Each side accused the other of launching "sabotage" attacks in the early hours of Saturday morning.
Skirmishes are common around the mountain region, where Christian ethnic Armenians threw off rule by Muslim Azerbaijan with the support of Armenia in fighting that erupted as the Soviet Union collapsed two decades ago.
The unresolved conflict is a constant threat to stability in the South Caucasus, a region bordering Russia, Iran and Turkey, and criss-crossed by pipelines carrying oil and gas to Europe.
The Azeri Defence Ministry said its forces suffered the casualties when repelling an Armenian attack. It initially said one soldier was killed and another wounded. Private Azeri broadcaster ANS and the APA news agency, citing the ministry, later reported that the wounded soldier had also died.

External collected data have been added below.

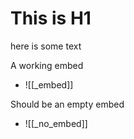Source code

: # This is H1

here is some text

A working embed

- ![[_embed]]

Should be an empty embed

- ![[_no_embed]]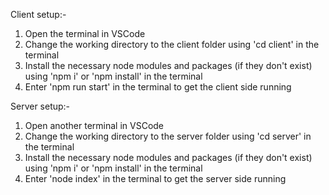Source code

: Client setup:-
1. Open the terminal in VSCode
2. Change the working directory to the client folder using 'cd client' in the terminal
3. Install the necessary node modules and packages (if they don't exist) using 'npm i' or 'npm install' in the terminal
4. Enter 'npm run start' in the terminal to get the client side running

Server setup:-
1. Open another terminal in VSCode
2. Change the working directory to the server folder using 'cd server' in the terminal
3. Install the necessary node modules and packages (if they don't exist) using 'npm i' or 'npm install' in the terminal
4. Enter 'node index' in the terminal to get the server side running
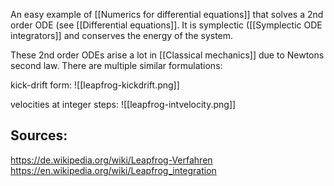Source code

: 
An easy example of [[Numerics for differential equations]] that solves a 2nd order ODE (see [[Differential equations]]. It is symplectic ([[Symplectic ODE integrators]] and conserves the energy of the system.

These 2nd order ODEs arise a lot in [[Classical mechanics]] due to Newtons second law.
There are multiple similar formulations:



kick-drift form:
![[leapfrog-kickdrift.png]]


velocities at integer steps:
![[leapfrog-intvelocity.png]]



## Sources: 
https://de.wikipedia.org/wiki/Leapfrog-Verfahren
https://en.wikipedia.org/wiki/Leapfrog_integration
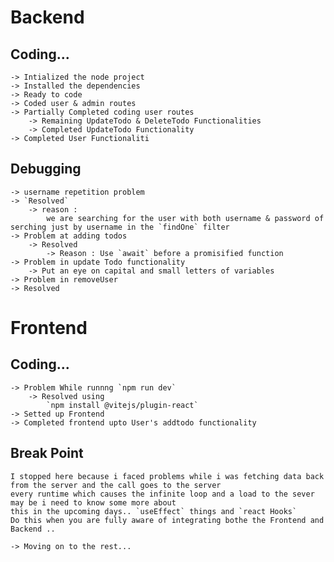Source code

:# Backend
 ## Coding...
    -> Intialized the node project
    -> Installed the dependencies
    -> Ready to code
    -> Coded user & admin routes
    -> Partially Completed coding user routes
        -> Remaining UpdateTodo & DeleteTodo Functionalities
        -> Completed UpdateTodo Functionality
    -> Completed User Functionaliti
    

 ## Debugging
    -> username repetition problem
    -> `Resolved`
        -> reason :
            we are searching for the user with both username & password of serching just by username in the `findOne` filter
    -> Problem at adding todos
        -> Resolved 
            -> Reason : Use `await` before a promisified function
    -> Problem in update Todo functionality 
        -> Put an eye on capital and small letters of variables
    -> Problem in removeUser
    -> Resolved


# Frontend 
 ## Coding...
    -> Problem While runnng `npm run dev`
        -> Resolved using 
            `npm install @vitejs/plugin-react`
    -> Setted up Frontend
    -> Completed frontend upto User's addtodo functionality

## Break Point 
    I stopped here because i faced problems while i was fetching data back from the server and the call goes to the server
    every runtime which causes the infinite loop and a load to the sever may be i need to know some more about 
    this in the upcoming days.. `useEffect` things and `react Hooks`
    Do this when you are fully aware of integrating bothe the Frontend and Backend ..

    -> Moving on to the rest...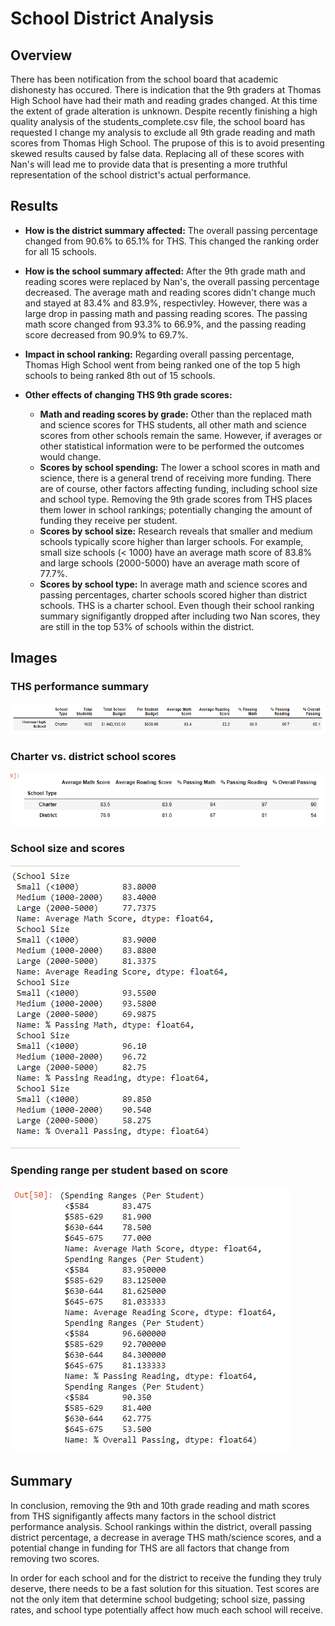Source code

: # School District Analysis

## Overview
There has been notification from the school board that academic dishonesty has occured. There is indication that the 9th graders at Thomas High School have had their math and reading grades changed. At this time the extent of grade alteration is unknown. Despite recently finishing a high quality analysis of the students_complete.csv file, the school board has requested I change my analysis to exclude all 9th grade reading and math scores from Thomas High School. The prupose of this is to avoid presenting skewed results caused by false data. Replacing all of these scores with Nan's will lead me to provide data that is presenting a more truthful representation of the school district's actual performance. 

## Results
  * **How is the district summary affected:** The overall passing percentage changed from 90.6% to 65.1% for THS. This changed the ranking order for all 15 schools.
  * **How is the school summary affected:** After the 9th grade math and reading scores were replaced by Nan's, the overall passing percentage decreased. 
  The average math and reading scores didn't change much and stayed at 83.4% and 83.9%, respectivley. However, there was a large drop in passing math and passing reading scores.     The passing math score changed from 93.3% to 66.9%, and the passing reading score decreased from 90.9% to 69.7%.
  * **Impact in school ranking:** Regarding overall passing percentage, Thomas High School went from being ranked one of the top 5 high schools to being ranked 8th out of 15 schools.

* **Other effects of changing THS 9th grade scores:**
  * **Math and reading scores by grade:** Other than the replaced math and science scores for THS students, all other math and science scores from other schools remain the same. However, if averages or other statistical information were to be performed the outcomes would change. 
   * **Scores by school spending:** The lower a school scores in math and science, there is a general trend of receiving more funding. There are of course, other factors affecting funding, including school size and school type. Removing the 9th grade scores from THS places them lower in school rankings; potentially changing the amount of funding they receive per student.
  * **Scores by school size:** Research reveals that smaller and medium schools typically score higher than larger schools. For example, small size schools (< 1000) have an average math score of 83.8% and large schools (2000-5000) have an average math score of 77.7%. 
  * **Scores by school type:** In average math and science scores and passing percentages, charter schools scored higher than district schools. THS is a charter school. Even though their school ranking summary signifigantly dropped after including two Nan scores, they are still in the top 53% of schools within the district.

## Images

### THS performance summary
![A](https://github.com/wolfi584/School_District_Analysis/blob/main/Resources/THS%20school%20stats.PNG?raw=true)
### Charter vs. district school scores
![B](https://github.com/wolfi584/School_District_Analysis/blob/main/Resources/district%20vs.%20charter%20schools.PNG?raw=true)
### School size and scores
![C](https://github.com/wolfi584/School_District_Analysis/blob/main/Resources/school%20size%20and%20scores.PNG?raw=true)
### Spending range per student based on score
![E](https://github.com/wolfi584/School_District_Analysis/blob/main/Resources/spending%20ranges%20per%20student.PNG?raw=true)

## Summary
In conclusion, removing the 9th and 10th grade reading and math scores from THS signifigantly affects many factors in the school district performance analysis. School rankings within the district, overall passing district percentage, a decrease in average THS math/science scores, and a potential change in funding for THS are all factors that change from removing two scores.

In order for each school and for the district to receive the funding they truly deserve, there needs to be a fast solution for this situation. Test scores are not the only item that determine school budgeting; school size, passing rates, and school type potentially affect how much each school will receive.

The Nagorno-Karabakh army had said in a statement earlier that it had fought off an assault by an Azeri sabotage unit at the northeastern section of the front line on Saturday morning.
"As a result of the measures taken by the Karabakh side ... the Azeris were driven back, leaving one body," it said, adding that no Armenians were killed.
On Tuesday, Azerbaijan said two of its soldiers and three Armenians had died in fighting. Armenian-backed forces in Nagorno-Karabakh denied suffering any losses in that clash.
Speaking the next day, Azeri President Ilham Aliyev promised his country's flag would again fly over Nagorno-Karabakh. Oil-producing Azerbaijan, host to oil majors including BP, ExxonMobil and Chevron, frequently threatens to take the region back by force and has spent heavily on its military in recent years.
An estimated 30,000 people died in the war which ended with a ceasefire but no peace deal in 1994. Armenian forces hold seven Azeri districts surrounding Nagorno-Karabakh which form a land corridor with Armenia.